Dr. Moore on the Investigation of Nab-sirolimus in TSC1/2-Mutated Gynecologic Cancers and Other Solid Tumors

Kathleen N. Moore, MD, MS, discusses the investigation of nab-sirolimus in TSC1/2-mutated gynecologic cancers.

Kathleen N. Moore, MD, MS, associate director of Clinical Research, the Stephenson Cancer Center, director of the Oklahoma TSET Phase I Program, professor, the Section of Gynecologic Oncology, The University of Oklahoma College of Medicine, discusses the investigation of nab-sirolimus (ABI-009) in TSC1/2-mutated gynecologic cancers.

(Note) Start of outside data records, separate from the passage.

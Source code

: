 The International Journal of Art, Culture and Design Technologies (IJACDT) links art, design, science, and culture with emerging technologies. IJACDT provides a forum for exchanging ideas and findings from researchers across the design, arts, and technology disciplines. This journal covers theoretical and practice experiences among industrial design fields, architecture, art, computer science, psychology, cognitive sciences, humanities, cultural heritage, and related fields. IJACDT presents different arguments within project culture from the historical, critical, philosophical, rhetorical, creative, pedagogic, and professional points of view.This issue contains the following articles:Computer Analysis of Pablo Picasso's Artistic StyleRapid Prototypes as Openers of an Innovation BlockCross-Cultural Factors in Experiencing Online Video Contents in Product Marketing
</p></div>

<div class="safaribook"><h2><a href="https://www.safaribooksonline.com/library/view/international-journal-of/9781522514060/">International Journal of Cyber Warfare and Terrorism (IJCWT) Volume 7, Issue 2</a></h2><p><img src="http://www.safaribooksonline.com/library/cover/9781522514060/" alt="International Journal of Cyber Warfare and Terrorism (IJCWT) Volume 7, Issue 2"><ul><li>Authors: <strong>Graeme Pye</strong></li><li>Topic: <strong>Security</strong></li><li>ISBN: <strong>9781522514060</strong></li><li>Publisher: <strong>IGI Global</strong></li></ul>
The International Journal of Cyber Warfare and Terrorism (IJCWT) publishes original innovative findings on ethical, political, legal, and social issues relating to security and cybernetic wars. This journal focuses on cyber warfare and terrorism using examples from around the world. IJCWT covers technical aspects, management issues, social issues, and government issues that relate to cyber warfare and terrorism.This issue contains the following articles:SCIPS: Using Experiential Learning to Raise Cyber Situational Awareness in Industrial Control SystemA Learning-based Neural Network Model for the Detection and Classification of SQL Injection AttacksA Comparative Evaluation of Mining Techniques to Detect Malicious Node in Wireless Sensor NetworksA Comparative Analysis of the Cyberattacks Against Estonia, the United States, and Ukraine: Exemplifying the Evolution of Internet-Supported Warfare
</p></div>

The phase 2 PRECISION 1 basket trial (NCT05103358) will evaluate nab-sirolimus in patients with solid tumors harboring pathogenic alterations in the TSC1 or TSC2 genes.

Limited data are available on the use of nab-sirolimus in gynecologic cancers, although 8 patients with ovarian cancer, endometrial cancer, or sarcoma received treatment through an expanded access program prior to the trial, according to Moore. Notably, of 7 patients evaluable for response, 5 patients achieved a partial response with nab-sirolimus, Moore says. In this small population, the limited data suggested that the presence of TSC1/2 mutations may serve as a predictor of response to nab-sirolimus, Moore adds.

Past studies have shown that nab-sirolimus is well tolerated, with mostly low-grade toxicities, Moore says. Treatment-emergent adverse effects reported with the agent have been shown to be similar to those observed with other mTOR inhibitors and can include edema, mucositis, gastrointestinal toxicity, and hypertension.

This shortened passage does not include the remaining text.